# TASK TO COMPLETE
In the listing below, find each line containing "label" and report it.
** THE INPUT follows **
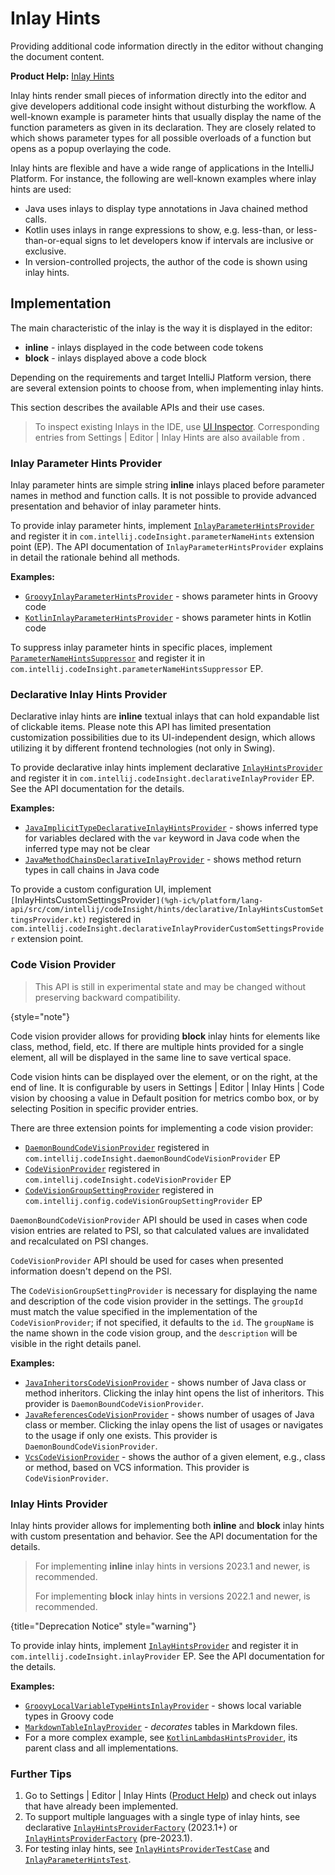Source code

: <!-- Copyright 2000-2024 JetBrains s.r.o. and contributors. Use of this source code is governed by the Apache 2.0 license. -->

# Inlay Hints

<link-summary>Providing additional code information directly in the editor without changing the document content.</link-summary>

<tldr>

**Product Help:** [Inlay Hints](https://www.jetbrains.com/help/idea/inlay-hints.html)

</tldr>

Inlay hints render small pieces of information directly into the editor and give developers additional code insight without disturbing the workflow.
A well-known example is parameter hints that usually display the name of the function parameters as given in its declaration.
They are closely related to [](parameter_info.md) which shows parameter types for all possible overloads of a function but opens as a popup overlaying the code.

Inlay hints are flexible and have a wide range of applications in the IntelliJ Platform.
For instance, the following are well-known examples where inlay hints are used:

- Java uses inlays to display type annotations in Java chained method calls.
- Kotlin uses inlays in range expressions to show, e.g. less-than, or less-than-or-equal signs to let developers know if intervals are inclusive or exclusive.
- In version-controlled projects, the author of the code is shown using inlay hints.

## Implementation

The main characteristic of the inlay is the way it is displayed in the editor:
- **inline** - inlays displayed in the code between code tokens
- **block** - inlays displayed above a code block

Depending on the requirements and target IntelliJ Platform version, there are several extension points to choose from, when implementing inlay hints.

This section describes the available APIs and their use cases.

> To inspect existing Inlays in the IDE, use [UI Inspector](internal_ui_inspector.md#editor).
> Corresponding entries from <ui-path>Settings | Editor | Inlay Hints</ui-path> are also available from [](internal_ui_inspector.md#inspecting-settings).

### Inlay Parameter Hints Provider

Inlay parameter hints are simple string **inline** inlays placed before parameter names in method and function calls.
It is not possible to provide advanced presentation and behavior of inlay parameter hints.

To provide inlay parameter hints, implement
[`InlayParameterHintsProvider`](%gh-ic%/platform/lang-api/src/com/intellij/codeInsight/hints/InlayParameterHintsProvider.java)
and register it in `com.intellij.codeInsight.parameterNameHints` extension point (EP).
The API documentation of `InlayParameterHintsProvider` explains in detail the rationale behind all methods.

**Examples:**
- [`GroovyInlayParameterHintsProvider`](%gh-ic%/plugins/groovy/src/org/jetbrains/plugins/groovy/codeInsight/hint/GroovyInlayParameterHintsProvider.kt) - shows parameter hints in Groovy code
- [`KotlinInlayParameterHintsProvider`](%gh-ic%/plugins/kotlin/idea/src/org/jetbrains/kotlin/idea/codeInsight/hints/KotlinInlayParameterHintsProvider.kt) - shows parameter hints in Kotlin code

To suppress inlay parameter hints in specific places, implement
[`ParameterNameHintsSuppressor`](%gh-ic%/platform/lang-api/src/com/intellij/codeInsight/hints/ParameterNameHintsSuppressor.kt)
and register it in `com.intellij.codeInsight.parameterNameHintsSuppressor` EP.

### Declarative Inlay Hints Provider
<primary-label ref="2023.1"/>

Declarative inlay hints are **inline** textual inlays that can hold expandable list of clickable items.
Please note this API has limited presentation customization possibilities due to its UI-independent design, which allows utilizing it by different frontend technologies (not only in Swing).

To provide declarative inlay hints implement declarative
[`InlayHintsProvider`](%gh-ic%/platform/lang-api/src/com/intellij/codeInsight/hints/declarative/InlayHintsProvider.kt)
and register it in `com.intellij.codeInsight.declarativeInlayProvider` EP.
See the API documentation for the details.

**Examples:**
- [`JavaImplicitTypeDeclarativeInlayHintsProvider`](%gh-ic%/java/java-impl/src/com/intellij/codeInsight/hints/JavaImplicitTypeDeclarativeInlayHintsProvider.kt) - shows inferred type for variables declared with the `var` keyword in Java code when the inferred type may not be clear
- [`JavaMethodChainsDeclarativeInlayProvider`](%gh-ic%/java/java-impl/src/com/intellij/codeInsight/hints/JavaMethodChainsDeclarativeInlayProvider.kt) - shows method return types in call chains in Java code

To provide a custom configuration UI, implement
`[`InlayHintsCustomSettingsProvider`](%gh-ic%/platform/lang-api/src/com/intellij/codeInsight/hints/declarative/InlayHintsCustomSettingsProvider.kt)`
registered in `com.intellij.codeInsight.declarativeInlayProviderCustomSettingsProvider` extension point.

### Code Vision Provider
<primary-label ref="2022.1"/>

> This API is still in experimental state and may be changed without preserving backward compatibility.
>
{style="note"}

Code vision provider allows for providing **block** inlay hints for elements like class, method, field, etc.
If there are multiple hints provided for a single element, all will be displayed in the same line to save vertical space.

Code vision hints can be displayed over the element, or on the right, at the end of line.
It is configurable by users in <ui-path>Settings | Editor | Inlay Hints | Code vision</ui-path> by choosing a value in <control>Default position for metrics</control> combo box, or by selecting <control>Position</control> in specific provider entries.

There are three extension points for implementing a code vision provider:
- [`DaemonBoundCodeVisionProvider`](%gh-ic%/platform/lang-impl/src/com/intellij/codeInsight/hints/codeVision/DaemonBoundCodeVisionProvider.kt) registered in `com.intellij.codeInsight.daemonBoundCodeVisionProvider` EP
- [`CodeVisionProvider`](%gh-ic%/platform/lang-impl/src/com/intellij/codeInsight/codeVision/CodeVisionProvider.kt) registered in `com.intellij.codeInsight.codeVisionProvider` EP
- [`CodeVisionGroupSettingProvider`](%gh-ic%/platform/lang-impl/src/com/intellij/codeInsight/codeVision/settings/CodeVisionGroupSettingProvider.kt) registered in `com.intellij.config.codeVisionGroupSettingProvider` EP

`DaemonBoundCodeVisionProvider` API should be used in cases when code vision entries are related to PSI, so that calculated values are invalidated and recalculated on PSI changes.

`CodeVisionProvider` API should be used for cases when presented information doesn't depend on the PSI.

The `CodeVisionGroupSettingProvider` is necessary for displaying the name and description of the code vision provider in the settings.
The `groupId` must match the value specified in the implementation of the `CodeVisionProvider`; if not specified, it defaults to the `id`.
The `groupName` is the name shown in the code vision group, and the `description` will be visible in the right details panel.

**Examples:**
- [`JavaInheritorsCodeVisionProvider`](%gh-ic%/java/java-impl/src/com/intellij/codeInsight/daemon/impl/JavaInheritorsCodeVisionProvider.kt) - shows number of Java class or method inheritors. Clicking the inlay hint opens the list of inheritors. This provider is `DaemonBoundCodeVisionProvider`.
- [`JavaReferencesCodeVisionProvider`](%gh-ic%/java/java-impl/src/com/intellij/codeInsight/daemon/impl/JavaReferencesCodeVisionProvider.kt) - shows number of usages of Java class or member. Clicking the inlay opens the list of usages or navigates to the usage if only one exists. This provider is `DaemonBoundCodeVisionProvider`.
- [`VcsCodeVisionProvider`](%gh-ic%/platform/vcs-impl/src/com/intellij/codeInsight/hints/VcsCodeVisionProvider.kt) - shows the author of a given element, e.g., class or method, based on VCS information. This provider is `CodeVisionProvider`.

### Inlay Hints Provider

Inlay hints provider allows for implementing both **inline** and **block** inlay hints with custom presentation and behavior.
See the API documentation for the details.

> For implementing **inline** inlay hints in versions 2023.1 and newer, [](#declarative-inlay-hints-provider) is recommended.
>
> For implementing **block** inlay hints in versions 2022.1 and newer, [](#code-vision-provider) is recommended.
>
{title="Deprecation Notice" style="warning"}

To provide inlay hints, implement
[`InlayHintsProvider`](%gh-ic%/platform/lang-api/src/com/intellij/codeInsight/hints/InlayHintsProvider.kt)
and register it in `com.intellij.codeInsight.inlayProvider` EP.
See the API documentation for the details.

**Examples:**
- [`GroovyLocalVariableTypeHintsInlayProvider`](%gh-ic%/plugins/groovy/src/org/jetbrains/plugins/groovy/codeInsight/hint/types/GroovyLocalVariableTypeHintsInlayProvider.kt) - shows local variable types in Groovy code
- [`MarkdownTableInlayProvider`](%gh-ic%/plugins/markdown/core/src/org/intellij/plugins/markdown/editor/tables/ui/MarkdownTableInlayProvider.kt) - _decorates_ tables in Markdown files.
- For a more complex example, see
  [`KotlinLambdasHintsProvider`](%gh-ic%/plugins/kotlin/idea/src/org/jetbrains/kotlin/idea/codeInsight/hints/KotlinLambdasHintsProvider.kt),
  its parent class and all implementations.

### Further Tips

1. Go to
   <ui-path>Settings | Editor | Inlay Hints</ui-path> ([Product Help](https://www.jetbrains.com/help/idea/inlay-hints.html)) and check out inlays that have already been implemented.
2. To support multiple languages with a single type of inlay hints, see declarative
   [`InlayHintsProviderFactory`](%gh-ic%/platform/lang-api/src/com/intellij/codeInsight/hints/declarative/InlayHintsProviderFactory.kt) (2023.1+)
   or
   [`InlayHintsProviderFactory`](%gh-ic%/platform/lang-api/src/com/intellij/codeInsight/hints/InlayHintsProviderFactory.kt) (pre-2023.1).
3. For testing inlay hints, see
   [`InlayHintsProviderTestCase`](%gh-ic%/platform/testFramework/src/com/intellij/testFramework/utils/inlays/InlayHintsProviderTestCase.kt)
   and [`InlayParameterHintsTest`](%gh-ic%/platform/testFramework/src/com/intellij/testFramework/utils/inlays/InlayParameterHintsTest.kt).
** End of THE INPUT **
# EXERCISE SOLUTION
<primary-label ref="2023.1"/>
<primary-label ref="2022.1"/>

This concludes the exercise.